_SOURCE MATERIAL_:
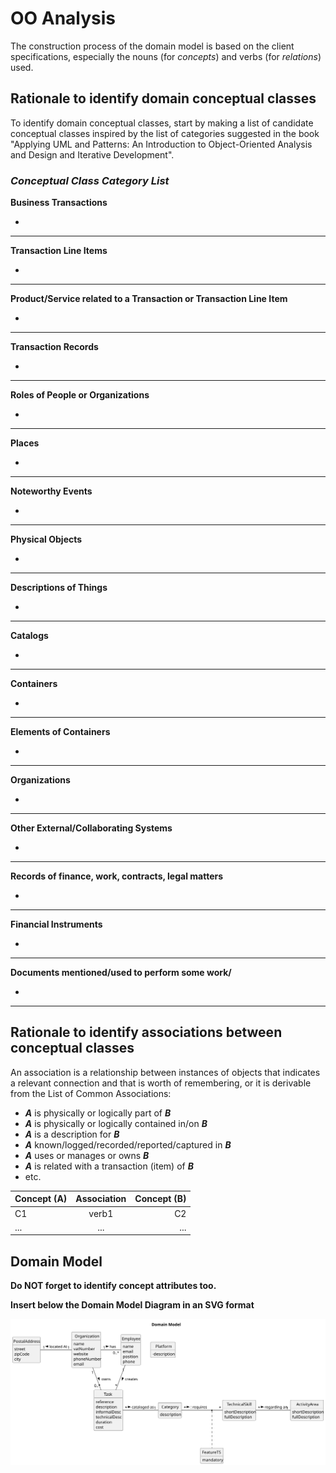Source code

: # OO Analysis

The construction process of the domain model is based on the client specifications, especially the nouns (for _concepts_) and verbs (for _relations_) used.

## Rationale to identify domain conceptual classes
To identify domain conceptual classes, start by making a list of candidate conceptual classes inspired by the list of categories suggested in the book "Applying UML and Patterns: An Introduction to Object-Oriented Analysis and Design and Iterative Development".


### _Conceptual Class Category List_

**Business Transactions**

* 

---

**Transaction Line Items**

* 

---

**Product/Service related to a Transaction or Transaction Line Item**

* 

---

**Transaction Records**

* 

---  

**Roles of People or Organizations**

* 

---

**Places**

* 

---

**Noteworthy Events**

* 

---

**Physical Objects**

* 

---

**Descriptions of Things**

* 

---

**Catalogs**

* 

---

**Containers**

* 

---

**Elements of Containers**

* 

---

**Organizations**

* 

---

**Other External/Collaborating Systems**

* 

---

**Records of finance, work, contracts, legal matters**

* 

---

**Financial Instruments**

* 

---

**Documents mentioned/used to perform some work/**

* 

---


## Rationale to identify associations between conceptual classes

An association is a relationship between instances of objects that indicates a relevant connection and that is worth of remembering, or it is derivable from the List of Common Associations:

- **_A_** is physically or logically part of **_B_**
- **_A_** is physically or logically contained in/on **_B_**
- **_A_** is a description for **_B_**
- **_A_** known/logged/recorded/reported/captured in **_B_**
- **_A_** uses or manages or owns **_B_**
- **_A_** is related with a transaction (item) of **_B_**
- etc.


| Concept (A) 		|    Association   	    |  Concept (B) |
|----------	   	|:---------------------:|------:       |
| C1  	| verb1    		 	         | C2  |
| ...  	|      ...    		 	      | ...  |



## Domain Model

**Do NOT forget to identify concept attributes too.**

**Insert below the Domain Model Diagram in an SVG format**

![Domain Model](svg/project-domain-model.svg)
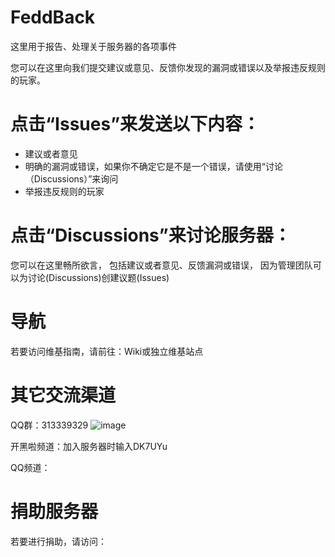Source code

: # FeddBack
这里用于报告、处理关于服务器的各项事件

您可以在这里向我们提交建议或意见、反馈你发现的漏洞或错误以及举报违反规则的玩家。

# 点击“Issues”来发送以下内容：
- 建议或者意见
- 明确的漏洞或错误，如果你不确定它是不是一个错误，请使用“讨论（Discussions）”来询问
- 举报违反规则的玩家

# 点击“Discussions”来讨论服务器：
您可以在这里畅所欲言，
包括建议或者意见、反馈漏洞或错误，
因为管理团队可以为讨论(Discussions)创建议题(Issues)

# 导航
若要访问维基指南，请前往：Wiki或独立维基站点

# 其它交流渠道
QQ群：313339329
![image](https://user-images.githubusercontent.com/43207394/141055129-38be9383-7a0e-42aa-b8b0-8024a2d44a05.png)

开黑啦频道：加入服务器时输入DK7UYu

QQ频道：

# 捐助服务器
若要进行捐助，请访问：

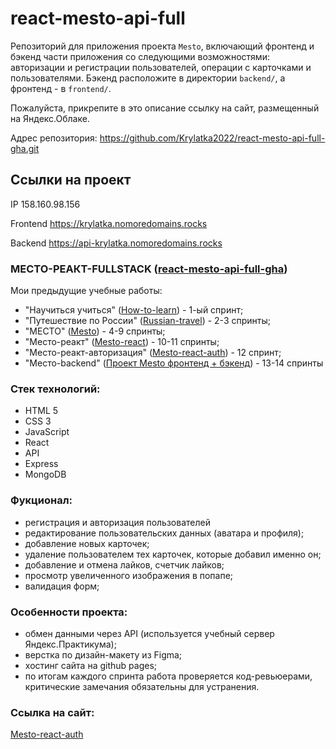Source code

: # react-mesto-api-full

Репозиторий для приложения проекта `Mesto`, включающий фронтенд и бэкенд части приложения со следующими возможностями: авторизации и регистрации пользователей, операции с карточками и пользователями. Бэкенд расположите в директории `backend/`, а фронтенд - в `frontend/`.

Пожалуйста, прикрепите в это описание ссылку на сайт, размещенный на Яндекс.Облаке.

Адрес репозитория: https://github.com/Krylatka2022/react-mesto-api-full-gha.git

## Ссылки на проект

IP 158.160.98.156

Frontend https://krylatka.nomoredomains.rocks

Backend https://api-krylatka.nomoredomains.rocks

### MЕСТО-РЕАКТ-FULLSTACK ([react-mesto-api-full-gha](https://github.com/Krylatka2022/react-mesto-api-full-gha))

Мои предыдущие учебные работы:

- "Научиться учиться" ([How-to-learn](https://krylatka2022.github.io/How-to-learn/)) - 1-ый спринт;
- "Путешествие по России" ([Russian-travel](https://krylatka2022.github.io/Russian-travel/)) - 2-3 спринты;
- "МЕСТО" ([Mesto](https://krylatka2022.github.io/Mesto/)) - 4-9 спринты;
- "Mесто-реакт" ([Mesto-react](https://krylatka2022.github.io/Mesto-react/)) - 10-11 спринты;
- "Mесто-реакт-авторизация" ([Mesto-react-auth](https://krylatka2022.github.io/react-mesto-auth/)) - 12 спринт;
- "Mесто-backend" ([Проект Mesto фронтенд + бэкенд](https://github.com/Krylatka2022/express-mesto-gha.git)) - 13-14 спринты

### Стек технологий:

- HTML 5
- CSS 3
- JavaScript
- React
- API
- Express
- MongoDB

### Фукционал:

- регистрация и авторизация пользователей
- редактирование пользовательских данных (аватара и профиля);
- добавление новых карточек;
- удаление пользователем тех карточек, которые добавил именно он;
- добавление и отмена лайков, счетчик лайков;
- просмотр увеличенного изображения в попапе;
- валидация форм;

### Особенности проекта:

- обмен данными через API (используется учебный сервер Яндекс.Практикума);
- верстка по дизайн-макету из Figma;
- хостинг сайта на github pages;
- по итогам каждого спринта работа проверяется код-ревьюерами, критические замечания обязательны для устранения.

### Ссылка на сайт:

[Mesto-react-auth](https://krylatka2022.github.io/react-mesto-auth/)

==

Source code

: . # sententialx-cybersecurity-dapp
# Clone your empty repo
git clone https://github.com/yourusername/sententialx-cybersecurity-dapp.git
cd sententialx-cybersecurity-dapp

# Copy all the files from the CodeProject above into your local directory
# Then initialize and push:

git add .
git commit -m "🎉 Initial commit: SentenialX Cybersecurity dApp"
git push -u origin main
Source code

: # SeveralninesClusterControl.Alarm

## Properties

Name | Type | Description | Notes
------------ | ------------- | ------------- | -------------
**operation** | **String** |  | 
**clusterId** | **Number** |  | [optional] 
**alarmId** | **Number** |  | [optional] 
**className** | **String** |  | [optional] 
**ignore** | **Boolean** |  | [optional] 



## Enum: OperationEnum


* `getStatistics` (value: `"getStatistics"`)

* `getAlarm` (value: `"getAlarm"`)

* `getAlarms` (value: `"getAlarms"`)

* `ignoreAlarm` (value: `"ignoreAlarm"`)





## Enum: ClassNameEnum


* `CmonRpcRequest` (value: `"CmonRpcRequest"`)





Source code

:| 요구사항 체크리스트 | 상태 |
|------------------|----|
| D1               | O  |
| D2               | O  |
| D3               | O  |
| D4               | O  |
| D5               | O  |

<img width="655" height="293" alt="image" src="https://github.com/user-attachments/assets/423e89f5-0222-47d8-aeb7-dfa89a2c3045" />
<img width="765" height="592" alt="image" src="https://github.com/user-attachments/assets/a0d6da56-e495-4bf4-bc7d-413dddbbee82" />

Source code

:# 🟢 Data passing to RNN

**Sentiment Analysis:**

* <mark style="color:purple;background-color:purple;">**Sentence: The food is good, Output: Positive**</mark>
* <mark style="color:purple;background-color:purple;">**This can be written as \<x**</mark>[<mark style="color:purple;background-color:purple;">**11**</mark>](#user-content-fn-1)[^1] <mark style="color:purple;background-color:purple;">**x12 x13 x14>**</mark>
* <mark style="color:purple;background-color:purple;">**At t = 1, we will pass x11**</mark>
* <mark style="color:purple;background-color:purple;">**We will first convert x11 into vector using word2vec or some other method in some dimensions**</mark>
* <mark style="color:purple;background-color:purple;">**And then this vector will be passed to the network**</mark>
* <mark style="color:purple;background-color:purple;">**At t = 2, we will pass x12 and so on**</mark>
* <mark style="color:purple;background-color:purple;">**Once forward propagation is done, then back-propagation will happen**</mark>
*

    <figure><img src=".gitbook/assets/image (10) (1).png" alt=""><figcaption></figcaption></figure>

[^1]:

_AIM OF THE EXERCISE_:
The lines sought are those in the data above that include the string "пользователей"; copy each one.

_EXERCISE RESPONSE_:
Репозиторий для приложения проекта `Mesto`, включающий фронтенд и бэкенд части приложения со следующими возможностями: авторизации и регистрации пользователей, операции с карточками и пользователями. Бэкенд расположите в директории `backend/`, а фронтенд - в `frontend/`.
- регистрация и авторизация пользователей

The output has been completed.